---
title: City Manager
slug: city-manager
aliases:
  - city administrator
  - town manager
  - chief administrative officer
category: Government
tags:
  - public-administration
  - local-government
  - budgeting
  - management
  - governance
difficulty: expert
summary: >-
  How a professional administrator implements council policy through apolitical
  management and a balanced budget, keeping a city running across election
  cycles.
contributors:
  - soul-atlas
last_reviewed: null
provenance: ai-generated
created: '2026-06-26'
updated: '2026-06-26'
related:
  - slug: legislator
    type: collaboration
    note: >-
      council members set the policy the manager executes in the council-manager
      form
  - slug: urban-planner
    type: collaboration
    note: shapes the land-use and growth decisions the city implements
  - slug: policy-analyst
    type: related
    note: supplies the evidence behind budget and program choices
  - slug: operations-manager
    type: adjacent
    note: shares running a large organization to deliver within constraints
  - slug: public-health-officer
    type: related
    note: leads a specialized arm of the same governmental machine
specializations:
  - assistant city manager
  - town manager (small jurisdiction)
  - county administrator
  - budget director
country_variants: []
sources:
  - title: The Effective Local Government Manager (ICMA)
    kind: book
  - title: The Politics of the Budgetary Process (Wildavsky)
    kind: book
status: draft
reviewers: []
---

# City Manager

## Purpose

A city manager exists because running a municipality — water, police, fire, roads,
parks, planning, payroll for thousands — is a full-time professional job, and the
elected council that sets direction is neither equipped nor intended to run it
day to day. The manager is the chief executive hired by the council to translate
political direction into competent administration: to keep the water clean, the
streets paved, the budget balanced, and the services running, regardless of who
won the last election. The job exists to separate *what* the community wants
(politics, the council's domain) from *how* it gets delivered (administration, the
manager's domain) — and to deliver the how professionally, without fear or favor.

## Core Mission

Implement the council's policy direction through professional, apolitical
administration — delivering reliable services within a balanced budget — so that
government works no matter which way the politics turn.

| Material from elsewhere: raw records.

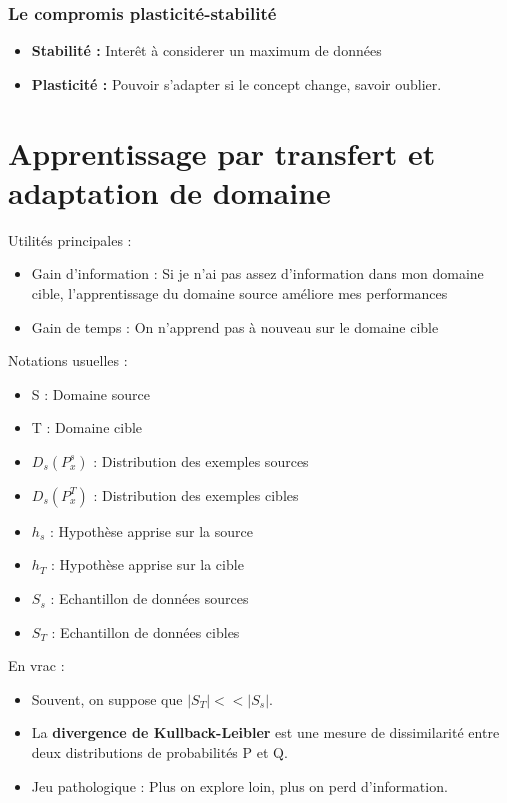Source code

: \documentclass{article}
\begin{document}
\subsubsection*{Le compromis plasticité-stabilité}

\begin{itemize}
\item \textbf{Stabilité :} Interêt à considerer un maximum de données
\item \textbf{Plasticité :} Pouvoir s'adapter si le concept change, savoir oublier.
\end{itemize}

\section{Apprentissage par transfert et adaptation de domaine}

Utilités principales : 

\begin{itemize}
\item Gain d'information : Si je n'ai pas assez d'information dans mon domaine cible, l'apprentissage du domaine source améliore mes performances
\item Gain de temps : On n'apprend pas à nouveau sur le domaine cible
\end{itemize}

Notations usuelles : 
\begin{itemize}
\item S : Domaine source
\item T : Domaine cible
\item $D_s (P_x^s)$ : Distribution des exemples sources
\item $D_s (P_x^T)$ : Distribution des exemples cibles
\item $h_s$ : Hypothèse apprise sur la source
\item $h_T$ : Hypothèse apprise sur la cible
\item $S_s$ : Echantillon de données sources
\item $S_T$ : Echantillon de données cibles
\end{itemize}

En vrac :

\begin{itemize}

\item Souvent, on suppose que $ |S_T| << |S_s| $.

\item La \textbf{divergence de Kullback-Leibler} est une mesure de dissimilarité entre deux distributions de probabilités P et Q.

\item Jeu pathologique : Plus on explore loin, plus on perd d'information.

\end{itemize}
\end{document}
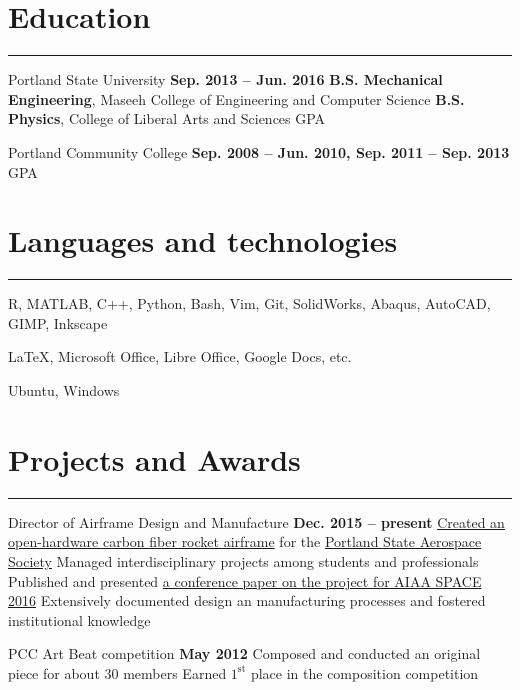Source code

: \section{Education}
	\noindent\rule{\textwidth}{\hlinewidth}
	\begin{innerlist}
	\item Portland State University		\hfill\textbf{Sep. 2013 -- Jun. 2016}
		\subitem \textbf{B.S. Mechanical Engineering}, Maseeh College of Engineering and Computer Science 
		\subitem\textbf{B.S. Physics}, College of Liberal Arts and Sciences
		 GPA
	\\
	\item Portland Community College  \hfill\textbf{Sep. 2008 -- Jun. 2010, Sep. 2011 -- Sep. 2013}
		 GPA
	\end{innerlist}
\vfill
\section{Languages and technologies}

\noindent\rule{\textwidth}{\hlinewidth}
    \begin{innerlist}
        \item R, MATLAB, C++, Python, Bash, Vim, Git, SolidWorks, Abaqus, AutoCAD, GIMP, Inkscape
        \item \LaTeX, Microsoft Office, Libre Office, Google Docs, etc.
	\item Ubuntu, Windows
    \end{innerlist}
\vfill
\section{Projects and Awards}
\noindent\rule{\textwidth}{\hlinewidth}
	\begin{innerlist}
	\item Director of Airframe Design and Manufacture
		\hfill\textbf{Dec. 2015 -- present} %
		\subitem \href{https://github.com/psas/sw-cad-airframe-lv3.0}{Created 
			an open-hardware carbon fiber rocket airframe} for the 
			\href{http://psas.pdx.edu/}{Portland State Aerospace Society}
		\subitem Managed interdisciplinary projects among students and professionals
		\subitem Published and presented \href{http://arc.aiaa.org/doi/pdf/10.2514/6.2016-5365}{a conference paper on the project for AIAA SPACE 2016}
		\subitem Extensively documented design an manufacturing processes and fostered institutional knowledge
	\\
	\item PCC Art Beat competition \hfill\textbf{May 2012}
		\subitem Composed and conducted an original piece for about 30 members
		\subitem Earned $1^\text{st}$ place in the composition competition
	\end{innerlist}
\vfill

## Primary Responsibilities

The visible work is council meetings; the actual work is running an enterprise. A
city manager prepares and executes the budget; hires, directs, and holds
accountable the department heads (police chief, public works, finance, planning);
advises the council with honest professional analysis without telling them what to
decide; implements the policies they adopt even when the manager disagrees;
manages labor relations, capital projects, and emergencies; and answers to the
public for service delivery. Underneath sits the responsibility outsiders miss:
maintaining the institutional capacity of the organization across election cycles
— the continuity, the reserves, the trained staff — so that a new council inherits
a city that works rather than one hollowed out for short-term wins.

## Guiding Principles

- **The council sets policy; the manager runs operations.** This line is the whole
  job. Cross it — by making policy or by ducking implementation — and you've
  broken the form of government you serve.
- **Apolitical administration, not apolitical awareness.** You serve whatever
  majority the voters elect, implement their direction faithfully, and stay out of
  the campaign. You read the politics; you don't play them.
- **The budget is the real policy document.** Every priority the council claims is
  tested by what it's willing to fund. The budget is where values become services
  or don't.
- **Tell the council the truth, especially when it's unwelcome.** Your value is
  candid professional advice; a manager who tells the council what it wants to hear
  is worse than useless.
- **Stewardship across cycles.** You manage public money and a public
  organization that must outlast any one council; protect the reserves and the
  capacity.
- **Serve all residents, not the loudest.** Services are delivered to the whole
  community, including those who never come to a meeting.
- **You can be fired at will; do the right thing anyway.** The job security is the
  willingness to lose the job over a principle.

## Mental Models

- **The council-manager form.** Policy/administration separation: a unified
  council of equals sets direction and hires one professional manager to execute.
  Understanding this constitutional structure governs every interaction.
- **The budget as a constrained-optimization problem.** Finite revenue, mandatory
  costs (debt, pensions, contracts) first, then discretionary services; every
  dollar to one priority is a dollar from another. Structural balance, not just
  this year's balance.
- **Fund accounting and the structural deficit.** A budget can balance this year
  while quietly going broke — deferred maintenance, pension underfunding, one-time
  revenues plugging recurring costs. The expert watches the structural gap, not the
  surface.
- **Span of control and accountability.** A handful of department heads report to
  the manager; the manager doesn't run departments, the directors do. Manage
  through them, not around them.
- **The political-administrative interface.** Where the council's "what" meets the
  manager's "how"; the skill is advising honestly upward while shielding the
  organization from political micromanagement downward.
- **Reserves and the rainy-day fund.** Cash buffers are not idle money; they're the
  difference between weathering a recession or a disaster and laying off
  firefighters.

## First Principles

- The council decides; the manager executes — confusing the two breaks the form.
- A balanced budget this year can still be insolvent over ten; watch the
  structure.
- The organization must outlast every council; protect its capacity.
- You serve the elected majority, not your own policy preferences.
- The water must be safe and the checks must clear regardless of the politics.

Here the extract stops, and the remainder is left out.